Durch die enge Zusammenarbeit mit regionalen Akteuren – von den LEADER-Regionen, dem Flexiblen Jugendmanagement des Kreisjugendrings Erzgebirge e. V. über Jugendzentren, Sportvereine, Akteure aus der Gemeinwesenarbeit bis hin zu Kulturschaffenden, der Servicestelle für Kinder- und Jugendbeteiligung Sachsen des Kinder- und Jugendrings Sachsen e. V. und dem Landratsamt Erzgebirgskreis – wurde ein starkes Netzwerk aufgebaut. Diese Vernetzung verschiedener gesellschaftlicher Bereiche trägt dazu bei, kulturelle Jugendbeteiligung im Erzgebirgskreis nachhaltig zu verankern.

Warum das Projekt weitergeführt werden muss

Die bisherigen Erfolge zeigen: Beteiligung lohnt sich. Doch um nachhaltige Strukturen zu schaffen, braucht es eine langfristige Perspektive. Der Antrag auf Förderung für die Umsetzungsphase wurde eingereicht – wenn er bewilligt wird, stehen bis zu 1,5 Millionen Euro zur Verfügung, um Jugendkultur im Erzgebirgskreis weiterzuentwickeln und viele konkrete Projekte umzusetzen.

„Wir haben so viele Ideen – mit der richtigen Unterstützung können diese endlich Realität werden! Stellt euch vor: Street-Art-Workshops bei Sport-Events, Festivals mit Live-Musik und Tanz-Battles oder auch Sportturniere mit DJ-Sets und Lichtinstallationen. Genau solche Events zeigen, wie Kunst, Kultur und Sport zusammengehören – und bringen uns als Jugend noch näher zusammen“, beschreibt ein Jugendlicher die Vision.

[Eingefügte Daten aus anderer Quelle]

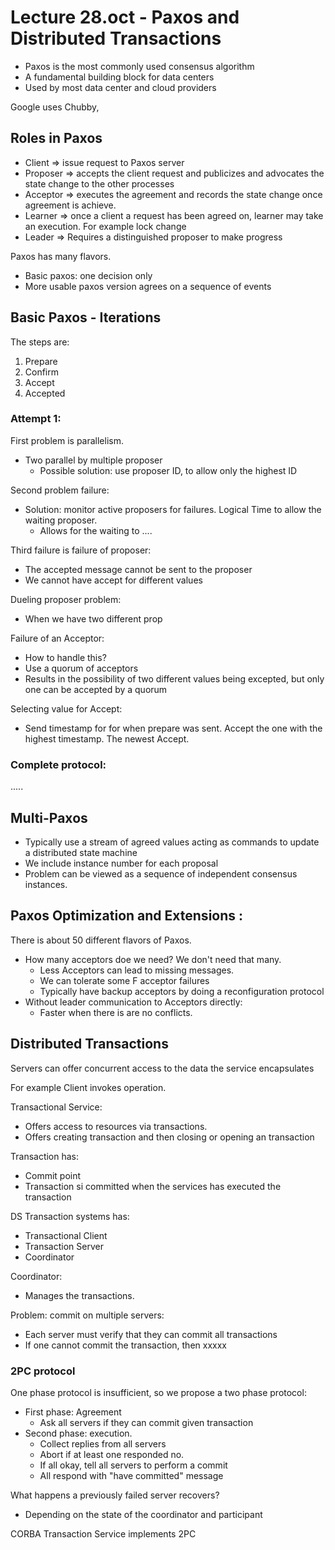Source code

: # Lecture 28.oct - Paxos and Distributed Transactions

- Paxos is the most commonly used consensus algorithm
- A fundamental building block for data centers 
- Used by most data center and cloud providers 

Google uses Chubby, 


## Roles in Paxos
- Client => issue request to Paxos server
- Proposer => accepts the client request and publicizes and advocates the state change to the other processes
- Acceptor => executes the agreement and records the state change once agreement is achieve.
- Learner => once a client a request has been agreed on, learner may take an execution. For example lock change
- Leader => Requires a distinguished proposer to make progress

Paxos has many flavors.
- Basic paxos: one decision only
- More usable paxos version agrees on a sequence of events 


## Basic Paxos - Iterations

The steps are: 
1. Prepare
2. Confirm 
3. Accept 
4. Accepted 


### Attempt 1:


First problem is parallelism.
- Two parallel by multiple proposer
  - Possible solution: use proposer ID, to allow only the highest ID 

Second problem failure: 
- Solution: monitor active proposers for failures. Logical Time to allow the waiting proposer. 
  - Allows for the waiting to ....


Third failure is failure of proposer: 
- The accepted message cannot be sent to the proposer 
- We cannot have accept for different values


Dueling proposer problem: 
- When we have two different prop


Failure of an Acceptor: 
- How to handle this?
- Use a quorum of acceptors 
- Results in the possibility of two different values being excepted, but only one can be accepted by a quorum

Selecting value for Accept: 
- Send timestamp for for when prepare was sent. Accept the one with the highest timestamp. The newest Accept.


### Complete protocol: 

.....


## Multi-Paxos

- Typically use a stream of agreed values acting as commands to update a distributed state machine 
- We include instance number for each proposal 
- Problem can be viewed as a sequence of independent consensus instances. 

## Paxos Optimization and Extensions :  

There is about 50 different flavors of Paxos. 

- How many acceptors doe we need? We don't need that many. 
  - Less Acceptors can lead to missing messages. 
  - We can tolerate some F acceptor failures
  - Typically have backup acceptors by doing a reconfiguration protocol
- Without leader communication to Acceptors directly:
  - Faster when there is are no conflicts. 

## Distributed Transactions

Servers can offer concurrent access to the data the service encapsulates

For example Client invokes operation. 

Transactional Service: 
- Offers access to resources via transactions.
- Offers creating transaction and then closing or opening an transaction

Transaction has: 
- Commit point
- Transaction si committed when the services has executed the transaction

DS Transaction systems has: 
- Transactional Client
- Transaction Server
- Coordinator

Coordinator: 
- Manages the transactions. 

Problem: commit on multiple servers:
- Each server must verify that they can commit all transactions 
- If one cannot commit the transaction, then xxxxx

### 2PC protocol

One phase protocol is insufficient, so we propose a two phase protocol: 
- First phase: Agreement
  - Ask all servers if they can commit given transaction 
- Second phase: execution.
  - Collect replies from all servers
  - Abort if at least one responded no. 
  - If all okay, tell all servers to perform a commit 
  - All respond with "have committed" message


What happens a previously failed server recovers?
- Depending on the state of the coordinator and participant 

CORBA Transaction Service implements 2PC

Doch das Projekt ist nicht nur für die Jugendlichen wichtig – es stärkt die gesamte Region. Wenn die „Jugend-Kultur-Schmiede ERZ“ weiter gefördert wird, entstehen langfristig echte Strukturen, in denen Jugendliche aktiv mitgestalten können. Das macht den Erzgebirgskreis attraktiver, fördert das gesellschaftliche Miteinander und gibt jungen Menschen auch einen Grund, in der Region zu bleiben.

Die „Jugend-Kultur-Schmiede ERZ“ zeigt eindrucksvoll, wie Partizipation zur Stärkung der Demokratie beiträgt. Jetzt braucht es die nächste Phase, damit aus guten Ideen gelebte Realität wird. Denn Demokratie ohne Beteiligung? Undenkbar!

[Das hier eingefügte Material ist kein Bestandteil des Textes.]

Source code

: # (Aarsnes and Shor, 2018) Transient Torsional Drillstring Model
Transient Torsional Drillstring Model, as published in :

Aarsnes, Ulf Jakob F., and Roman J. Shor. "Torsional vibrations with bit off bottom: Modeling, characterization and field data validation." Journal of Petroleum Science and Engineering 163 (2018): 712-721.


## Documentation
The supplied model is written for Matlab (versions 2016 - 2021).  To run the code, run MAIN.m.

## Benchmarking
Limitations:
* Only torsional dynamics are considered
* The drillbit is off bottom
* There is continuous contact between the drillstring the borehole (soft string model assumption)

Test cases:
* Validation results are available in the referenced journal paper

Weitere Informationen: https://ehrenamt.erzgebirgskreis.de/jugendkulturschmiedeerz

Die Entwicklungsphase des Projekts „Jugend-Kultur-Schmiede ERZ“ wurde gefördert durch das Bundesprogramm „Aller.Land – zusammen gestalten. Strukturen stärken“. Dies ist ein Förderprogramm für Kultur, Beteiligung und Demokratie. Es richtet sich an ländliche, insbesondere strukturschwache ländliche Regionen in ganz Deutschland. Gefördert wird „Aller.Land“ durch die Beauftragte der Bundesregierung für Kultur und Medien (BKM) und das Bundesministerium für Ernährung und Landwirtschaft (BMEL) sowie durch die Bundeszentrale für politische Bildung (bpb). Programmpartner ist das Bundesministerium des Innern und für Heimat (BMI). Der Bund stellt für das Förderprogramm von 2023 bis 2030 insgesamt 69,4 Millionen Euro aus dem Bundesprogramm Ländliche Entwicklung und Regionale Wertschöpfung (BULEplus) sowie aus Mitteln der bpb zur Verfügung. Umgesetzt wird es vom Programmbüro Aller.Land (Projekteure bakv gGmbH).

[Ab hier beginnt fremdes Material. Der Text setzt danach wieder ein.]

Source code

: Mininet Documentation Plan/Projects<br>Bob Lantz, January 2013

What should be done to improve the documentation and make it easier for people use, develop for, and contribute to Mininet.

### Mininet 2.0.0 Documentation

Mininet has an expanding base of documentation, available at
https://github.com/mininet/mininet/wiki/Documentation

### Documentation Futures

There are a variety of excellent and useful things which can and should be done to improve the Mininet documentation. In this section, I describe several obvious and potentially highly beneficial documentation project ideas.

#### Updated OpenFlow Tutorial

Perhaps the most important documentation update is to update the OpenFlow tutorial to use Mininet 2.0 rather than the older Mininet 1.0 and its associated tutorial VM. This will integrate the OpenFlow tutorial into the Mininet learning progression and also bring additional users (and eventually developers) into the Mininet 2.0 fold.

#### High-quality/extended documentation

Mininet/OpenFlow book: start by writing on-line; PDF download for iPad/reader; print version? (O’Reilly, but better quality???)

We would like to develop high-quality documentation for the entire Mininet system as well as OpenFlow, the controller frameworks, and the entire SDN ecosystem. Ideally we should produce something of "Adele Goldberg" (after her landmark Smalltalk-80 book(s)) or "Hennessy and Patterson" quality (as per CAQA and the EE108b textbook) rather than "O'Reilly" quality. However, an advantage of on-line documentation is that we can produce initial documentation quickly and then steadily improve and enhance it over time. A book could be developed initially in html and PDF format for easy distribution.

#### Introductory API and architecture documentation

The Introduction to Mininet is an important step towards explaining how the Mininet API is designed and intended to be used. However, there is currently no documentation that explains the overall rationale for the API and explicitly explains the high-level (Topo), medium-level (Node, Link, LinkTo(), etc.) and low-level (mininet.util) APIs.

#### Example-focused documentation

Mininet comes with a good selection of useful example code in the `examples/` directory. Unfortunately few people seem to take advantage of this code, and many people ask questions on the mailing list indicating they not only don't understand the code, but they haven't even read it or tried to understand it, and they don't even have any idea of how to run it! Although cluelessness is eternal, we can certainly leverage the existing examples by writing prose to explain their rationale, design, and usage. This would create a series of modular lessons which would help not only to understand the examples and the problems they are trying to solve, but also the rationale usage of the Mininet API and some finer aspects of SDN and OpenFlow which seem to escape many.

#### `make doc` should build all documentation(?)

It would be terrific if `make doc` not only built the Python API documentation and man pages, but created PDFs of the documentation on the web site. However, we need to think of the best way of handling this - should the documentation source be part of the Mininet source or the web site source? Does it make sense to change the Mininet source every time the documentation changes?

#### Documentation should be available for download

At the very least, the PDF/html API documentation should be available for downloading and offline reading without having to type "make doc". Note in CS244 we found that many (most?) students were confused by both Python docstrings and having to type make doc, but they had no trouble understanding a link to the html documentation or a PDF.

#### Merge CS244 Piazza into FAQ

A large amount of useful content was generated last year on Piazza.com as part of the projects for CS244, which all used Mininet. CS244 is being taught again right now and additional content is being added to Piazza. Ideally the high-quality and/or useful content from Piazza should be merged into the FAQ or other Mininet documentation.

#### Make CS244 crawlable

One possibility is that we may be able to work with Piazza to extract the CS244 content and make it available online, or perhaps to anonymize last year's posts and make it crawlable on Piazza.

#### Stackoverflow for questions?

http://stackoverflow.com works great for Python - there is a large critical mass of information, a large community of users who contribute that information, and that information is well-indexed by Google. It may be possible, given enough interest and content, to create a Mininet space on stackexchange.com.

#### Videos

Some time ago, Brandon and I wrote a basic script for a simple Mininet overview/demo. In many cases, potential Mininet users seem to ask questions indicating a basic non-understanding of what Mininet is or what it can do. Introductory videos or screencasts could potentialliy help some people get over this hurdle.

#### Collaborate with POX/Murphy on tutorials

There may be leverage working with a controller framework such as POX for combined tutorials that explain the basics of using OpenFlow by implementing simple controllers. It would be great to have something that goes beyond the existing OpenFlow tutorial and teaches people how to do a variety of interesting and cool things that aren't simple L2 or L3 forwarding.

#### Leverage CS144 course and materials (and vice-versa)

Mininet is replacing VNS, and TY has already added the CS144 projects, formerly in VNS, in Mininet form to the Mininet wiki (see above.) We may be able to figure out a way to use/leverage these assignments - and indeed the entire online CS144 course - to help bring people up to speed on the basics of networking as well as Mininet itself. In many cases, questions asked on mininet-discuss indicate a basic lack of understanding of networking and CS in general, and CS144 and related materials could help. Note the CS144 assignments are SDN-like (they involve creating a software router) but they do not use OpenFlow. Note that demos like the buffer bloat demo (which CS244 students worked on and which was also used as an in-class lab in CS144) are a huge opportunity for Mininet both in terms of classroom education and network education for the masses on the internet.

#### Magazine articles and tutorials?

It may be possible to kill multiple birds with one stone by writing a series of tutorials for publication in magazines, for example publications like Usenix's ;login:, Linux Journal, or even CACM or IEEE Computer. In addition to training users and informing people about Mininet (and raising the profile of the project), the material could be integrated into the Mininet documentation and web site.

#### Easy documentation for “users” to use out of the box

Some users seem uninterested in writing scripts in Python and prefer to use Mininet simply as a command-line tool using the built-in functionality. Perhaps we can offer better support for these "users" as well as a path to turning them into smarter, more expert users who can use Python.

Denise Rehm ist Mitarbeiterin der Fachstelle Ehrenamt. Die Fachstelle Ehrenamt im Erzgebirgskreis berät und unterstützt Engagierte sowie Vereine bei Förderungen, Weiterbildung, Öffentlichkeitsarbeit und Anerkennung. Zudem vermitteln wir Einsatzstellen, vernetzen Akteure und initiieren gezielt Projekte zur Stärkung des Ehrenamts und der Kinder- und Jugendbeteiligung.